07 Mar The Life and Art of Artemisia Gentileschi @ Calandra Institute (NYC) on March 24, 2016, 6PM
March 24, 2016, 6:00 – 8:00PM
John D. Calandra Italian American Institute | 25 East 43rd Street, 17th Floor, New York, NY 10036
Members $20, Non-members $30
Click here to register for this event!
Join NOIAW for a lecture on the fascinating life and art of the great Italian Baroque painter Artemisia Gentileschi. Dr. Snjezana Smodlaka, researcher in Italian language, literature, art and music, will give the presentation. A networking reception with light refreshments and a performance by a baroque musician will follow the presentation.
While well-known and respected during her lifetime, Artemisia Gentileschi (Rome, 1593-Naples, 1652) was overlooked by art scholars for 300 years.

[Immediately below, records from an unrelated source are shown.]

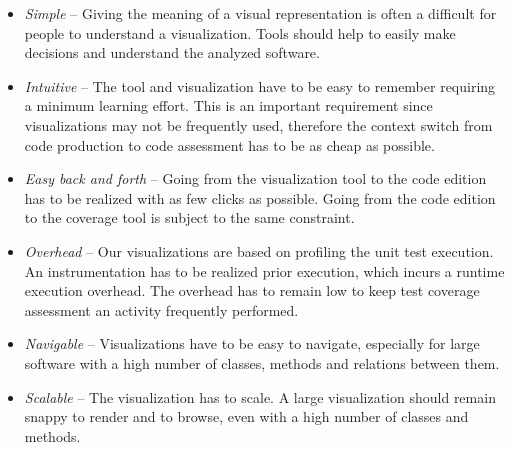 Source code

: \documentclass[runningheads]{llncs}
\begin{document}
\begin{itemize}
\item \emph{Simple} -- Giving the meaning of a visual representation is often a difficult for people to understand a visualization. Tools should help to easily make decisions and understand the analyzed software.

\item \emph{Intuitive} -- The tool and visualization have to be easy to remember requiring a minimum learning effort. This is an important requirement since visualizations may not be frequently used, therefore the context switch from code production to code assessment has to be as cheap as possible. 

\item \emph{Easy back and forth} -- Going from the visualization tool to the code edition has to be realized with as few clicks as possible. Going from the code edition to the coverage tool is subject to the same constraint. 

\item \emph{Overhead} -- Our visualizations are based on profiling the unit test execution. An instrumentation has to be realized prior execution, which incurs a runtime execution overhead. The overhead has to remain low to keep test coverage assessment an activity frequently performed. 

\item \emph{Navigable} -- Visualizations have to be easy to navigate, especially for large software with a high number of classes, methods and relations between them.

\item \emph{Scalable} -- The visualization has to scale. A large visualization should remain snappy to render and to browse, even with a high number of classes and methods.
\end{itemize}


%
%
%
\end{document}

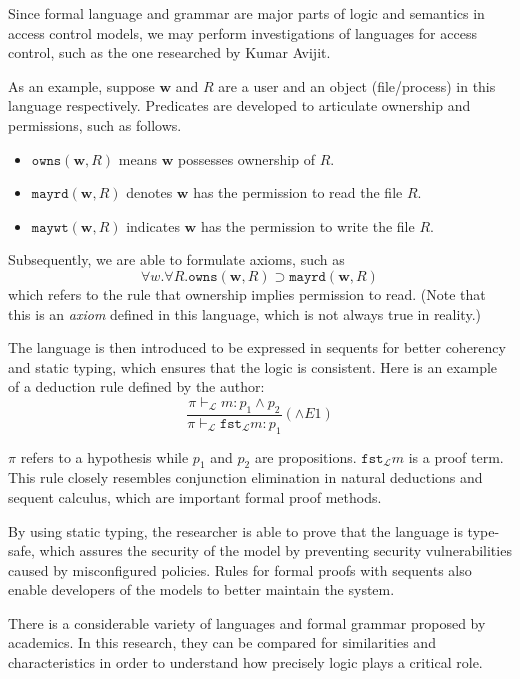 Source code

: \documentclass{article}
\begin{document}
Since formal language and grammar are major parts of logic and semantics in access control models, we may perform investigations of languages for access control, such as the one researched by Kumar Avijit.\cite{language}

As an example, suppose $\mathbf{w}$ and $R$ are a user and an object (file/process) in this language respectively. Predicates are developed to articulate ownership and permissions, such as follows.
\begin{itemize}
    \item $\texttt{owns}(\mathbf{w},R)$ means $\mathbf{w}$ possesses ownership of $R$.
    \item $\texttt{mayrd}(\mathbf{w},R)$ denotes $\mathbf{w}$ has the permission to read the file $R$.
    \item $\texttt{maywt}(\mathbf{w},R)$ indicates $\mathbf{w}$ has the permission to write the file $R$.
\end{itemize}

Subsequently, we are able to formulate axioms, such as
$$\forall w . \forall R . \texttt{owns}(\mathbf{w},R) \supset \texttt{mayrd}(\mathbf{w},R)$$
which refers to the rule that ownership implies permission to read. (Note that this is an \textit{axiom} defined in this language, which is not always true in reality.)

The language is then introduced to be expressed in sequents for better coherency and static typing, which ensures that the logic is consistent. Here is an example of a deduction rule defined by the author:
$$\frac{\pi \vdash_{\mathcal{L}} m : p_{1} \land p_{2}}{\pi \vdash_{\mathcal{L}} \texttt{fst}_{\mathcal{L}} m : p_{1}}(\land E1)$$

$\pi$ refers to a hypothesis while $p_{1}$ and $p_{2}$ are propositions. $\texttt{fst}_{\mathcal{L}} m$ is a proof term. This rule closely resembles conjunction elimination in natural deductions and sequent calculus, which are important formal proof methods.

By using static typing, the researcher is able to prove that the language is type-safe, which assures the security of the model by preventing security vulnerabilities caused by misconfigured policies. Rules for formal proofs with sequents also enable developers of the models to better maintain the system.\cite{language}

There is a considerable variety of languages and formal grammar proposed by academics. In this research, they can be compared for similarities and characteristics in order to understand how precisely logic plays a critical role.
\end{document}
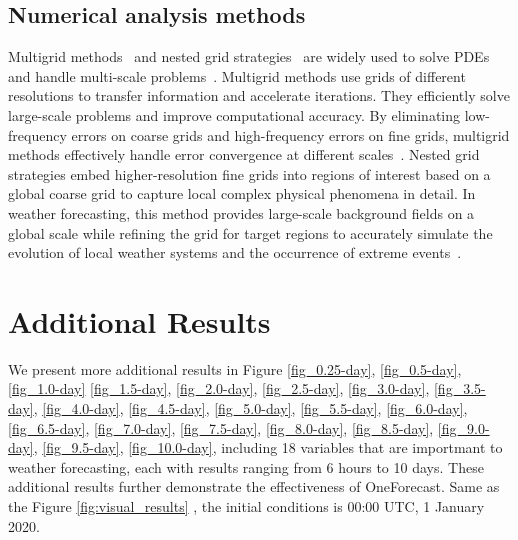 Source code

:     
\subsection{Numerical analysis methods}
Multigrid methods~\cite{mccormick1987multigrid,wesseling1995introduction,hackbusch2013multi,bramble2019multigrid,hiptmair1998multigrid,brandt1983multigrid,borzi2009multigrid} and nested grid strategies~\cite{miyakoda1977one,zhang2012nested,sullivan1996grid} are widely used to solve PDEs and handle multi-scale problems~\cite{debreu2008two,xue2000advanced}. Multigrid methods use grids of different resolutions to transfer information and accelerate iterations. They efficiently solve large-scale problems and improve computational accuracy. By eliminating low-frequency errors on coarse grids and high-frequency errors on fine grids, multigrid methods effectively handle error convergence at different scales~\cite{he2019mgnet,he2023mgno,shao2022fast}. Nested grid strategies embed higher-resolution fine grids into regions of interest based on a global coarse grid to capture local complex physical phenomena in detail. In weather forecasting, this method provides large-scale background fields on a global scale while refining the grid for target regions to accurately simulate the evolution of local weather systems and the occurrence of extreme events~\cite{bacon2000dynamically}. 


\section{Additional Results}
%
We present more additional results in Figure \ref{fig_0.25-day}, \ref{fig_0.5-day}, \ref{fig_1.0-day} \ref{fig_1.5-day}, \ref{fig_2.0-day}, \ref{fig_2.5-day}, \ref{fig_3.0-day}, \ref{fig_3.5-day}, \ref{fig_4.0-day}, \ref{fig_4.5-day}, \ref{fig_5.0-day}, \ref{fig_5.5-day}, \ref{fig_6.0-day}, \ref{fig_6.5-day}, \ref{fig_7.0-day}, \ref{fig_7.5-day},
\ref{fig_8.0-day}, \ref{fig_8.5-day}, \ref{fig_9.0-day}, \ref{fig_9.5-day},
\ref{fig_10.0-day}, including 18 variables that are importmant to weather forecasting, each with results ranging from 6 hours to 10 days. These additional results further demonstrate the effectiveness of OneForecast. Same as the Figure \ref{fig:visual_results}
, the initial conditions is 00:00 UTC, 1 January 2020.


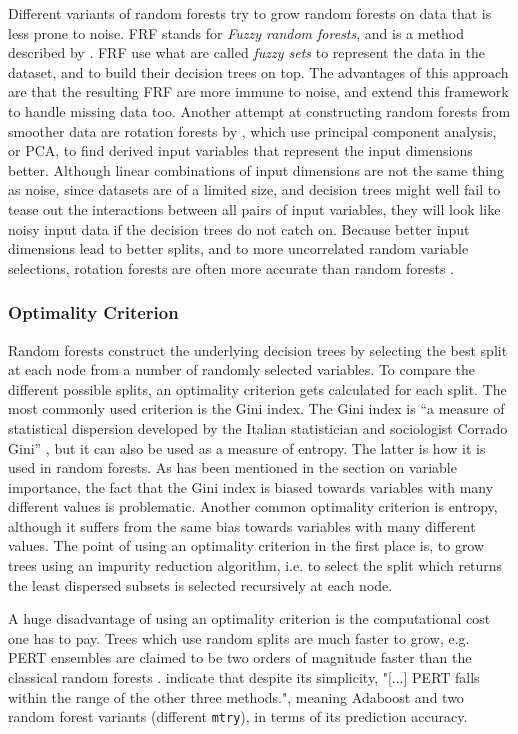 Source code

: \documentclass[a4paper,man,12pt,apacite,floatsintext,draftfirst]{apa6} %
\begin{document}
Different variants of random forests try to grow random forests on data
that is less prone to noise.
FRF stands for \emph{Fuzzy random forests}, and is a method described by
.
FRF use what are called \emph{fuzzy sets} to represent the data in the dataset,
and to build their decision trees on top.
The advantages of this approach are that the resulting FRF are more immune
to noise, and  extend this framework to
handle missing data too.
Another attempt at constructing random forests from smoother data are
rotation forests by \cite{rodriguez2006rotation}, which use
principal component analysis, or PCA, to find derived input variables that
represent the input dimensions better.
Although linear combinations of input dimensions are not the same thing
as noise, since datasets are of a limited size, and decision trees
might well fail to tease out the interactions between all pairs of input
variables, they will look like noisy input data if the decision trees
do not catch on.
Because better input dimensions lead to better splits, and to more
uncorrelated random variable selections, rotation forests are often more
accurate than random forests \cite{rodriguez2006rotation}.

\subsubsection{Optimality Criterion}
Random forests construct the underlying decision trees by selecting the
best split at each node from a number of randomly selected variables.
To compare the different possible splits, an optimality criterion gets
calculated for each split.
The most commonly used criterion is the Gini index.
The Gini index is “a measure of statistical dispersion developed by the
Italian statistician and sociologist Corrado Gini” \cite{wpGINI},
but it can also be used as a measure of entropy.
The latter is how it is used in random forests.
As has been mentioned in the section on variable importance, the fact that
the Gini index is biased towards variables with many different values
is problematic.
Another common optimality criterion is entropy, although it suffers from
the same bias towards variables with many different values.
The point of using an optimality criterion in the first place is,
to grow trees using an impurity reduction algorithm, i.e. to select the split
which returns the least dispersed subsets is selected recursively at each node.

A huge disadvantage of using an optimality criterion is the computational cost
one has to pay.
Trees which use random splits are much faster to grow, e.g. PERT ensembles
are claimed to be two orders of magnitude faster than the classical
random forests \cite{cutler2001pert}.
 indicate that despite its simplicity,
"[...] PERT falls within the range of the other three methods.", meaning
Adaboost and two random forest variants (different \texttt{mtry}),
in terms of its prediction accuracy.
\end{document}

Only recently has she gained her rightful place in art history.
In the past, some of her paintings were erroneously attributed to male painters; now, 34 of her surviving canvases can be found in the most prestigious museums of Europe (in Florence, Madrid, Vienna); 11 of them are in the USA.
Gentileschi was among the first professional women artists. She was the first woman to be a member of the celebrated Florentine Art Academy and was among the first women who was engaged to live in the English court as a painter. She was a respected friend of Galilei and Michelangelo the Younger.

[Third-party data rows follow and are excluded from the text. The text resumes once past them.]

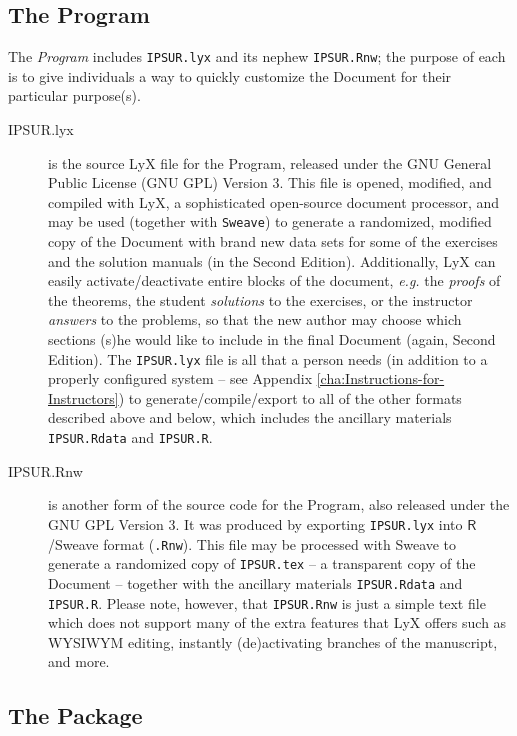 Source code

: \documentclass[captions=tableheading]{scrbook}
\begin{document}
\subsection*{The Program}

The \emph{Program} includes \texttt{IPSUR.lyx} and its nephew \texttt{IPSUR.Rnw}; the purpose of each is to give individuals a way to quickly customize the Document for their particular purpose(s).


\begin{description}
\item[IPSUR.lyx] is the source LyX file for the Program, released under the GNU General Public License (GNU GPL) Version 3. This file is opened, modified, and compiled with LyX, a sophisticated open-source document processor, and may be used (together with \texttt{Sweave}) to generate a randomized, modified copy of the Document with brand new data sets for some of the exercises and the solution manuals (in the Second Edition). Additionally, LyX can easily activate/deactivate entire blocks of the document, \emph{e.g.} the \emph{proofs} of the theorems, the student \emph{solutions} to the exercises, or the instructor \emph{answers} to the problems, so that the new author may choose which sections (s)he would like to include in the final Document (again, Second Edition). The \texttt{IPSUR.lyx} file is all that a person needs (in addition to a properly configured system -- see Appendix \ref{cha:Instructions-for-Instructors}) to generate/compile/export to all of the other formats described above and below, which includes the ancillary materials \texttt{IPSUR.Rdata} and \texttt{IPSUR.R}.
\item[IPSUR.Rnw] is another form of the source code for the Program, also released under the GNU GPL Version 3. It was produced by exporting \texttt{IPSUR.lyx} into \(\mathsf{R}\)/Sweave format (\texttt{.Rnw}). This file may be processed with Sweave to generate a randomized copy of \texttt{IPSUR.tex} -- a transparent copy of the Document -- together with the ancillary materials \texttt{IPSUR.Rdata} and \texttt{IPSUR.R}. Please note, however, that \texttt{IPSUR.Rnw} is just a simple text file which does not support many of the extra features that LyX offers such as WYSIWYM editing, instantly (de)activating branches of the manuscript, and more.
\end{description}



\subsection*{The Package}
\end{document}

Gentileschi refused to conform to traditional conventions. For example, when she focused on biblical and historic women like Judith and Lucretia, she gave an original and powerful treatment that was radically different from her contemporaries and predecessors. Her excellent work was recognized by Spanish and English kings, Grand Duke of Tuscany and other noblemen.
Despite her success, painful experiences like rape and a trial almost ruined her reputation and might have influenced some of her art work. Still, it’s undoubtable Artemisia Gentileschi excelled in a field that was, at the time, reserved for men.

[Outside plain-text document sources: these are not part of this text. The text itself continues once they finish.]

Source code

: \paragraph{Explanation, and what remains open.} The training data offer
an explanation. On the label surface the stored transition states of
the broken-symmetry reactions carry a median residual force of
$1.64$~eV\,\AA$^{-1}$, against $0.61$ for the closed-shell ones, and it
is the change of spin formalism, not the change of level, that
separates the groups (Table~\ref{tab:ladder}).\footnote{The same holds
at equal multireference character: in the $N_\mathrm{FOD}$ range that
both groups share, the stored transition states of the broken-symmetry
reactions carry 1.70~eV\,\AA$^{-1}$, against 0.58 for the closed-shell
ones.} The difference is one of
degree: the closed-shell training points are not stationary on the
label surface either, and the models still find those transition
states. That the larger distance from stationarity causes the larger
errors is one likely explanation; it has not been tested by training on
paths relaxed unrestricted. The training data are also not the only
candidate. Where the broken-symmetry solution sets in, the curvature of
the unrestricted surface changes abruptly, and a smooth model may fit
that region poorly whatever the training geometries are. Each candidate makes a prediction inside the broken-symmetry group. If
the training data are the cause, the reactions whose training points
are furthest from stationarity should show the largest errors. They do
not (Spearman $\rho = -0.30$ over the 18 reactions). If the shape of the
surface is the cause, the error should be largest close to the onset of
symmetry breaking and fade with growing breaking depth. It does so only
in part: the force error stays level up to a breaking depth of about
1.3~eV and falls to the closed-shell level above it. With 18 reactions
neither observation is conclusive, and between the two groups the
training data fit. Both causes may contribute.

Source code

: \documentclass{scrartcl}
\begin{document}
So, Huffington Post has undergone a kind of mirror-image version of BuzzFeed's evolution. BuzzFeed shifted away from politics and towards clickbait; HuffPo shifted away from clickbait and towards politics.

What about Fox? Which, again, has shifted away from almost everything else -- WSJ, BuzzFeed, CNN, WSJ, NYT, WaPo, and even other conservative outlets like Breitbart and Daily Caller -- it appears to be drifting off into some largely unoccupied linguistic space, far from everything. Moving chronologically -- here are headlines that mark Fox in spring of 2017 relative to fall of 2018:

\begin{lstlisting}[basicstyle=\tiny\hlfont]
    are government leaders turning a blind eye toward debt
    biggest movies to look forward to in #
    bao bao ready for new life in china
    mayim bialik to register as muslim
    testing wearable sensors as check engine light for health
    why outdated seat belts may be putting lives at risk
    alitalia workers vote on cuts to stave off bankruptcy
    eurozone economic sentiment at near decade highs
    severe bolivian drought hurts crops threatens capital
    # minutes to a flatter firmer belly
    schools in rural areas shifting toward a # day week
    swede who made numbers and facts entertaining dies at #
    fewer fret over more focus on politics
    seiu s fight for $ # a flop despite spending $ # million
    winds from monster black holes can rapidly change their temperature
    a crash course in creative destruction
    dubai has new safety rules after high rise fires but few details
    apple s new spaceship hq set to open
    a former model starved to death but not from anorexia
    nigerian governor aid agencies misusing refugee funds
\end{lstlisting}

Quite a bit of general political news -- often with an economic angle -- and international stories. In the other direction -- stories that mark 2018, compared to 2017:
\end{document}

Born in Croatia, Dr. Snjezana Smodlaka obtained her B.A. in Italian Language and Literature and M.A. in Romance Philology at Zagreb University, Croatia. She was Assistant Professor at the University of Zadar for eleven years. Thirty years ago she came to the USA to continue her research and obtained her Ph.D in Italian Literature at Rutgers University. She worked as an Italian and Latin teacher for 24 years at St. Joseph Hill Academy; and as an adjunct at Wagner College, the College of Staten Island (CUNY) and Rutgers University. She has published numerous articles on Italian language and literature; and presented more than 20 papers at international conferences in the US, Croatia, Italy, Austria, Spain and Germany. For the last decade she has broadened her research on the study of the connections between Italian literature, art and music.